▸ **Work request**
Every entry in the following listing must be restated word for word, though not its pictures.

▸ **Records supplied**
■ ■ ■ ■ ■ ■ ■

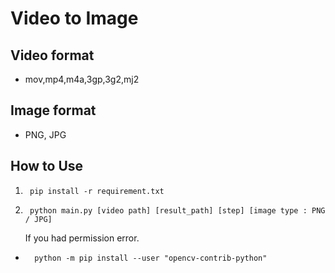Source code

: # Video to Image
## Video format 
- mov,mp4,m4a,3gp,3g2,mj2
## Image format 
- PNG, JPG

## How to Use
1.      pip install -r requirement.txt
2.      python main.py [video path] [result_path] [step] [image type : PNG / JPG]
    If you had permission error.
*       python -m pip install --user "opencv-contrib-python"
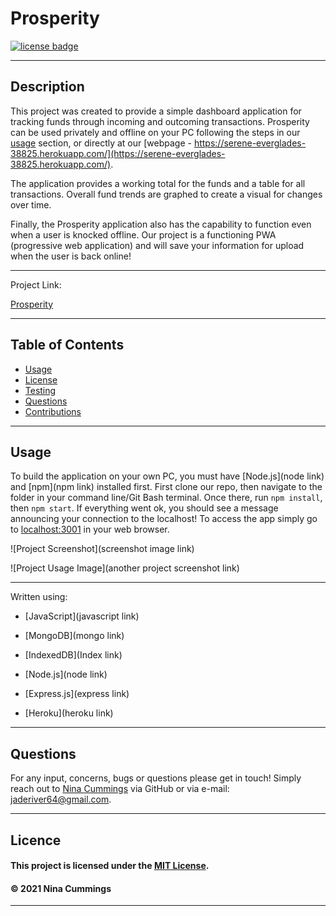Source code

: 
# Prosperity
<a href='https://opensource.org/licenses/MIT'><img src='https://img.shields.io/badge/license-MIT-blueviolet' alt='license badge'></a>

---------------------------------------

## Description

This project was created to provide a simple dashboard application for tracking funds through incoming and outcoming transactions. Prosperity can be used privately and offline on your PC following the steps in our [usage](#usage) section, or directly at our [webpage - https://serene-everglades-38825.herokuapp.com/](https://serene-everglades-38825.herokuapp.com/).   

The application provides a working total for the funds and a table for all transactions.  Overall fund trends are graphed to create a visual for changes over time.

Finally, the Prosperity application also has the capability to function even when a user is knocked offline.  Our project is a functioning PWA (progressive web application) and will save your information for upload when the user is back online! 

---------------------------------------

Project Link: 

[Prosperity](https://serene-everglades-38825.herokuapp.com/)

---------------------------------------


## Table of Contents

* [Usage](#usage)
* [License](#license)
* [Testing](#testing)
* [Questions](#questions)
* [Contributions](#contributions)
---------------------------------------


## Usage

To build the application on your own PC, you must have [Node.js](node link) and [npm](npm link) installed first.  First clone our repo, then navigate to the folder in your command line/Git Bash terminal.  Once there, run `npm install`, then `npm start`.  If everything went ok, you should see a message announcing your connection to the localhost!  To access the app simply go to [localhost:3001](http://localhost:3001/) in your web browser.


![Project Screenshot](screenshot image link)

![Project Usage Image](another project screenshot link)


---------------------------------------

Written using:

                    
* [JavaScript](javascript link)
   
* [MongoDB](mongo link)
   
* [IndexedDB](Index link)
   
* [Node.js](node link)

* [Express.js](express link)

* [Heroku](heroku link)
   

---------------------------------------

## Questions

For any input, concerns, bugs or questions please get in touch!  Simply reach out to [Nina Cummings](https://github.com/jaderiver62) via GitHub or via e-mail: jaderiver64@gmail.com.

---------------------------------------

## Licence


#### This project is licensed under the [MIT License](https://opensource.org/licenses/MIT).
#### &copy; 2021 Nina Cummings

---------------------------------------
    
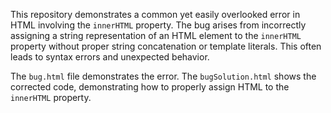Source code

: This repository demonstrates a common yet easily overlooked error in HTML involving the `innerHTML` property.  The bug arises from incorrectly assigning a string representation of an HTML element to the `innerHTML` property without proper string concatenation or template literals. This often leads to syntax errors and unexpected behavior.

The `bug.html` file demonstrates the error. The `bugSolution.html` shows the corrected code, demonstrating how to properly assign HTML to the `innerHTML` property.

■ ■ ■ ■ ■ ■ ■

▸ **Solution to the exercise**
Source code

: # Video to Image
## Video format 
- mov,mp4,m4a,3gp,3g2,mj2
## Image format 
- PNG, JPG

## How to Use
1.      pip install -r requirement.txt
2.      python main.py [video path] [result_path] [step] [image type : PNG / JPG]
    If you had permission error.
*       python -m pip install --user "opencv-contrib-python"
Source code

: 
# Prosperity
<a href='https://opensource.org/licenses/MIT'><img src='https://img.shields.io/badge/license-MIT-blueviolet' alt='license badge'></a>

---------------------------------------

## Description

This project was created to provide a simple dashboard application for tracking funds through incoming and outcoming transactions. Prosperity can be used privately and offline on your PC following the steps in our [usage](#usage) section, or directly at our [webpage - https://serene-everglades-38825.herokuapp.com/](https://serene-everglades-38825.herokuapp.com/).   

The application provides a working total for the funds and a table for all transactions.  Overall fund trends are graphed to create a visual for changes over time.

Finally, the Prosperity application also has the capability to function even when a user is knocked offline.  Our project is a functioning PWA (progressive web application) and will save your information for upload when the user is back online! 

---------------------------------------

Project Link: 

[Prosperity](https://serene-everglades-38825.herokuapp.com/)

---------------------------------------


## Table of Contents

* [Usage](#usage)
* [License](#license)
* [Testing](#testing)
* [Questions](#questions)
* [Contributions](#contributions)
---------------------------------------


## Usage

To build the application on your own PC, you must have [Node.js](node link) and [npm](npm link) installed first.  First clone our repo, then navigate to the folder in your command line/Git Bash terminal.  Once there, run `npm install`, then `npm start`.  If everything went ok, you should see a message announcing your connection to the localhost!  To access the app simply go to [localhost:3001](http://localhost:3001/) in your web browser.


![Project Screenshot](screenshot image link)

![Project Usage Image](another project screenshot link)


---------------------------------------

Written using:

                    
* [JavaScript](javascript link)
   
* [MongoDB](mongo link)
   
* [IndexedDB](Index link)
   
* [Node.js](node link)

* [Express.js](express link)

* [Heroku](heroku link)
   

---------------------------------------

## Questions

For any input, concerns, bugs or questions please get in touch!  Simply reach out to [Nina Cummings](https://github.com/jaderiver62) via GitHub or via e-mail: jaderiver64@gmail.com.

---------------------------------------

## Licence


#### This project is licensed under the [MIT License](https://opensource.org/licenses/MIT).
#### &copy; 2021 Nina Cummings

---------------------------------------
    
Source code

: This repository demonstrates a common yet easily overlooked error in HTML involving the `innerHTML` property.  The bug arises from incorrectly assigning a string representation of an HTML element to the `innerHTML` property without proper string concatenation or template literals. This often leads to syntax errors and unexpected behavior.

The `bug.html` file demonstrates the error. The `bugSolution.html` shows the corrected code, demonstrating how to properly assign HTML to the `innerHTML` property.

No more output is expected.